Produce an exact copy of all the records.

* * * * *

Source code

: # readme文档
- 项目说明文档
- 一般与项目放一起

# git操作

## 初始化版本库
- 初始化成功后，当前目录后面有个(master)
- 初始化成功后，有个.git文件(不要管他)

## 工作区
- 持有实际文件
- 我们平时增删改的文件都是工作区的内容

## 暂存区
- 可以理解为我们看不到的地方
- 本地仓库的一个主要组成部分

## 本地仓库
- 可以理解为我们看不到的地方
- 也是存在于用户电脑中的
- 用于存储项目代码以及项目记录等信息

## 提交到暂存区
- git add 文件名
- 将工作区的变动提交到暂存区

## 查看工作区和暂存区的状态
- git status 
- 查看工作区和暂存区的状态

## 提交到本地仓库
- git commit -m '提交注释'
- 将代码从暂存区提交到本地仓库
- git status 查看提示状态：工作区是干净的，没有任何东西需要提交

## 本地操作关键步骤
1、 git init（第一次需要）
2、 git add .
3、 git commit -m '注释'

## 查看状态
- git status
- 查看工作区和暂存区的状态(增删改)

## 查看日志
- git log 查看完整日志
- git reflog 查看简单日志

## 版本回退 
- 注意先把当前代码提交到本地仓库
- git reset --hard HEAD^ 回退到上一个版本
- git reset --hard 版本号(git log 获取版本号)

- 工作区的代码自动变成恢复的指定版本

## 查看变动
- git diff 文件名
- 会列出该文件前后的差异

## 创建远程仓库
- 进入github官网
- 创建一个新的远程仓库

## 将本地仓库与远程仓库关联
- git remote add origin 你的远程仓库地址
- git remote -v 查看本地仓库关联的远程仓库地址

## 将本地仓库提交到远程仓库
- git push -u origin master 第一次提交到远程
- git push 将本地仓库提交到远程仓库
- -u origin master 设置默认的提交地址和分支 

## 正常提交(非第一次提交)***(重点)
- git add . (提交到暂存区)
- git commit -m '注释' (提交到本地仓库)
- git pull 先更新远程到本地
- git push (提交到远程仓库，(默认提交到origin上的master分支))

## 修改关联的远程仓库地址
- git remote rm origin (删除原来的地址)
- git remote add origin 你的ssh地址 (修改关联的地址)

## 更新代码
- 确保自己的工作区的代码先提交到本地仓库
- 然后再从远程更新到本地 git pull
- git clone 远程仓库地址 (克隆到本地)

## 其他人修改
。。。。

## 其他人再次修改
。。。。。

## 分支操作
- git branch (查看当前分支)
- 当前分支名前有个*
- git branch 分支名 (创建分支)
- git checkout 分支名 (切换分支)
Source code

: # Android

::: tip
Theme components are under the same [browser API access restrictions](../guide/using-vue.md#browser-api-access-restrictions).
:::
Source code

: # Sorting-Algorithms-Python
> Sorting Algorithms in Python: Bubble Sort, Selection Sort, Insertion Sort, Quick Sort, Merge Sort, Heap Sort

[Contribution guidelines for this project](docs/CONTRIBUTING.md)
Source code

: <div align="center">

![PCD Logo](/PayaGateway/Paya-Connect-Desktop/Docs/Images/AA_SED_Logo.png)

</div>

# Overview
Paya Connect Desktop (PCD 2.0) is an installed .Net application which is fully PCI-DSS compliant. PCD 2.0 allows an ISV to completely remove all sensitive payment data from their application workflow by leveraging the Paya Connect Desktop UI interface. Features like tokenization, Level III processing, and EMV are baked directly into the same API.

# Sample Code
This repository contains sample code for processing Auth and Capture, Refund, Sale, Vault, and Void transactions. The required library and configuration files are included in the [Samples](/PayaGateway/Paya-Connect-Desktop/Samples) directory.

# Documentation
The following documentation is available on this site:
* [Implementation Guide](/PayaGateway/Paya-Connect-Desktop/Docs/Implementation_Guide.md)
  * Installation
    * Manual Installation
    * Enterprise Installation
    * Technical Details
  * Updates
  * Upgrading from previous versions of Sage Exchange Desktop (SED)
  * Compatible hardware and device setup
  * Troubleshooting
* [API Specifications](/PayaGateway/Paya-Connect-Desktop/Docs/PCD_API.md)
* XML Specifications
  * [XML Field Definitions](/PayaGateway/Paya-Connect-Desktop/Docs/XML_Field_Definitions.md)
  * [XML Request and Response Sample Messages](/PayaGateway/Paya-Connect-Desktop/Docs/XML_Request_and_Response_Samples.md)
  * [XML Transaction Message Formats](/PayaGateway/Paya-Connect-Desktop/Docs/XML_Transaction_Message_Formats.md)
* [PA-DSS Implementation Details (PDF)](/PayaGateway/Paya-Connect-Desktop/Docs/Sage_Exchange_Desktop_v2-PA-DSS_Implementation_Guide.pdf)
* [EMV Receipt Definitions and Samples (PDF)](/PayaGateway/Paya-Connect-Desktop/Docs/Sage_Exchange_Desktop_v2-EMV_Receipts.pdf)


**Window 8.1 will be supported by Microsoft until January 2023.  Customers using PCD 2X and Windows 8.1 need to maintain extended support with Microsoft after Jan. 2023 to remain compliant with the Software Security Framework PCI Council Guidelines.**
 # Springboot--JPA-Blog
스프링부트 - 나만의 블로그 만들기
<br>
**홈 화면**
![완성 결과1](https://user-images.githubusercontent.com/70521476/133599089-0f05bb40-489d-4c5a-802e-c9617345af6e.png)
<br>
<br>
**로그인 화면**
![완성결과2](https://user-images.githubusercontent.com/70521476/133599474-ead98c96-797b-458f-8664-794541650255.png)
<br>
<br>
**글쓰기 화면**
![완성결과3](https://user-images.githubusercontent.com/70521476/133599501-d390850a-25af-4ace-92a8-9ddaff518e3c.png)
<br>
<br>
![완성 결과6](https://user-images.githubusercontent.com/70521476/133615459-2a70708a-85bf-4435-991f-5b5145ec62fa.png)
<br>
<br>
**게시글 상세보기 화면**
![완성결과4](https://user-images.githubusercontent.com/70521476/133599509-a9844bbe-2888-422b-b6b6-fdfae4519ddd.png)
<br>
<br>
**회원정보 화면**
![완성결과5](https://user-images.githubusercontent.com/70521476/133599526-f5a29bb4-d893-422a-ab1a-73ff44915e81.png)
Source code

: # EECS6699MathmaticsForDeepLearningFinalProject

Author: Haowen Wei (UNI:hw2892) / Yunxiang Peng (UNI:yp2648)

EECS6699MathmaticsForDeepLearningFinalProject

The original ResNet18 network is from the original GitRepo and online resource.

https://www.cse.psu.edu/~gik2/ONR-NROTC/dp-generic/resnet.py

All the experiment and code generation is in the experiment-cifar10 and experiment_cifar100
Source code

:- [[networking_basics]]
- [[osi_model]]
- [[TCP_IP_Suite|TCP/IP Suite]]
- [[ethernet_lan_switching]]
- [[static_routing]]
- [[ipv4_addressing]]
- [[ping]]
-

* * * * *

= Output for this task =
Source code

: # readme文档
- 项目说明文档
- 一般与项目放一起

# git操作

## 初始化版本库
- 初始化成功后，当前目录后面有个(master)
- 初始化成功后，有个.git文件(不要管他)

## 工作区
- 持有实际文件
- 我们平时增删改的文件都是工作区的内容

## 暂存区
- 可以理解为我们看不到的地方
- 本地仓库的一个主要组成部分

## 本地仓库
- 可以理解为我们看不到的地方
- 也是存在于用户电脑中的
- 用于存储项目代码以及项目记录等信息

## 提交到暂存区
- git add 文件名
- 将工作区的变动提交到暂存区

## 查看工作区和暂存区的状态
- git status 
- 查看工作区和暂存区的状态

## 提交到本地仓库
- git commit -m '提交注释'
- 将代码从暂存区提交到本地仓库
- git status 查看提示状态：工作区是干净的，没有任何东西需要提交

## 本地操作关键步骤
1、 git init（第一次需要）
2、 git add .
3、 git commit -m '注释'

## 查看状态
- git status
- 查看工作区和暂存区的状态(增删改)

## 查看日志
- git log 查看完整日志
- git reflog 查看简单日志

## 版本回退 
- 注意先把当前代码提交到本地仓库
- git reset --hard HEAD^ 回退到上一个版本
- git reset --hard 版本号(git log 获取版本号)

- 工作区的代码自动变成恢复的指定版本

## 查看变动
- git diff 文件名
- 会列出该文件前后的差异

## 创建远程仓库
- 进入github官网
- 创建一个新的远程仓库

## 将本地仓库与远程仓库关联
- git remote add origin 你的远程仓库地址
- git remote -v 查看本地仓库关联的远程仓库地址

## 将本地仓库提交到远程仓库
- git push -u origin master 第一次提交到远程
- git push 将本地仓库提交到远程仓库
- -u origin master 设置默认的提交地址和分支 

## 正常提交(非第一次提交)***(重点)
- git add . (提交到暂存区)
- git commit -m '注释' (提交到本地仓库)
- git pull 先更新远程到本地
- git push (提交到远程仓库，(默认提交到origin上的master分支))

## 修改关联的远程仓库地址
- git remote rm origin (删除原来的地址)
- git remote add origin 你的ssh地址 (修改关联的地址)

## 更新代码
- 确保自己的工作区的代码先提交到本地仓库
- 然后再从远程更新到本地 git pull
- git clone 远程仓库地址 (克隆到本地)

## 其他人修改
。。。。

## 其他人再次修改
。。。。。

## 分支操作
- git branch (查看当前分支)
- 当前分支名前有个*
- git branch 分支名 (创建分支)
- git checkout 分支名 (切换分支)
Source code

: # Android

::: tip
Theme components are under the same [browser API access restrictions](../guide/using-vue.md#browser-api-access-restrictions).
:::
Source code

: # Sorting-Algorithms-Python
> Sorting Algorithms in Python: Bubble Sort, Selection Sort, Insertion Sort, Quick Sort, Merge Sort, Heap Sort

[Contribution guidelines for this project](docs/CONTRIBUTING.md)
Source code

: <div align="center">

![PCD Logo](/PayaGateway/Paya-Connect-Desktop/Docs/Images/AA_SED_Logo.png)

</div>

# Overview
Paya Connect Desktop (PCD 2.0) is an installed .Net application which is fully PCI-DSS compliant. PCD 2.0 allows an ISV to completely remove all sensitive payment data from their application workflow by leveraging the Paya Connect Desktop UI interface. Features like tokenization, Level III processing, and EMV are baked directly into the same API.

# Sample Code
This repository contains sample code for processing Auth and Capture, Refund, Sale, Vault, and Void transactions. The required library and configuration files are included in the [Samples](/PayaGateway/Paya-Connect-Desktop/Samples) directory.

# Documentation
The following documentation is available on this site:
* [Implementation Guide](/PayaGateway/Paya-Connect-Desktop/Docs/Implementation_Guide.md)
  * Installation
    * Manual Installation
    * Enterprise Installation
    * Technical Details
  * Updates
  * Upgrading from previous versions of Sage Exchange Desktop (SED)
  * Compatible hardware and device setup
  * Troubleshooting
* [API Specifications](/PayaGateway/Paya-Connect-Desktop/Docs/PCD_API.md)
* XML Specifications
  * [XML Field Definitions](/PayaGateway/Paya-Connect-Desktop/Docs/XML_Field_Definitions.md)
  * [XML Request and Response Sample Messages](/PayaGateway/Paya-Connect-Desktop/Docs/XML_Request_and_Response_Samples.md)
  * [XML Transaction Message Formats](/PayaGateway/Paya-Connect-Desktop/Docs/XML_Transaction_Message_Formats.md)
* [PA-DSS Implementation Details (PDF)](/PayaGateway/Paya-Connect-Desktop/Docs/Sage_Exchange_Desktop_v2-PA-DSS_Implementation_Guide.pdf)
* [EMV Receipt Definitions and Samples (PDF)](/PayaGateway/Paya-Connect-Desktop/Docs/Sage_Exchange_Desktop_v2-EMV_Receipts.pdf)


**Window 8.1 will be supported by Microsoft until January 2023.  Customers using PCD 2X and Windows 8.1 need to maintain extended support with Microsoft after Jan. 2023 to remain compliant with the Software Security Framework PCI Council Guidelines.**
 # Springboot--JPA-Blog
스프링부트 - 나만의 블로그 만들기
<br>
**홈 화면**
![완성 결과1](https://user-images.githubusercontent.com/70521476/133599089-0f05bb40-489d-4c5a-802e-c9617345af6e.png)
<br>
<br>
**로그인 화면**
![완성결과2](https://user-images.githubusercontent.com/70521476/133599474-ead98c96-797b-458f-8664-794541650255.png)
<br>
<br>
**글쓰기 화면**
![완성결과3](https://user-images.githubusercontent.com/70521476/133599501-d390850a-25af-4ace-92a8-9ddaff518e3c.png)
<br>
<br>
![완성 결과6](https://user-images.githubusercontent.com/70521476/133615459-2a70708a-85bf-4435-991f-5b5145ec62fa.png)
<br>
<br>
**게시글 상세보기 화면**
![완성결과4](https://user-images.githubusercontent.com/70521476/133599509-a9844bbe-2888-422b-b6b6-fdfae4519ddd.png)
<br>
<br>
**회원정보 화면**
![완성결과5](https://user-images.githubusercontent.com/70521476/133599526-f5a29bb4-d893-422a-ab1a-73ff44915e81.png)
Source code

: # EECS6699MathmaticsForDeepLearningFinalProject

Author: Haowen Wei (UNI:hw2892) / Yunxiang Peng (UNI:yp2648)

EECS6699MathmaticsForDeepLearningFinalProject

The original ResNet18 network is from the original GitRepo and online resource.

https://www.cse.psu.edu/~gik2/ONR-NROTC/dp-generic/resnet.py

All the experiment and code generation is in the experiment-cifar10 and experiment_cifar100
Source code

:- [[networking_basics]]
- [[osi_model]]
- [[TCP_IP_Suite|TCP/IP Suite]]
- [[ethernet_lan_switching]]
- [[static_routing]]
- [[ipv4_addressing]]
- [[ping]]
-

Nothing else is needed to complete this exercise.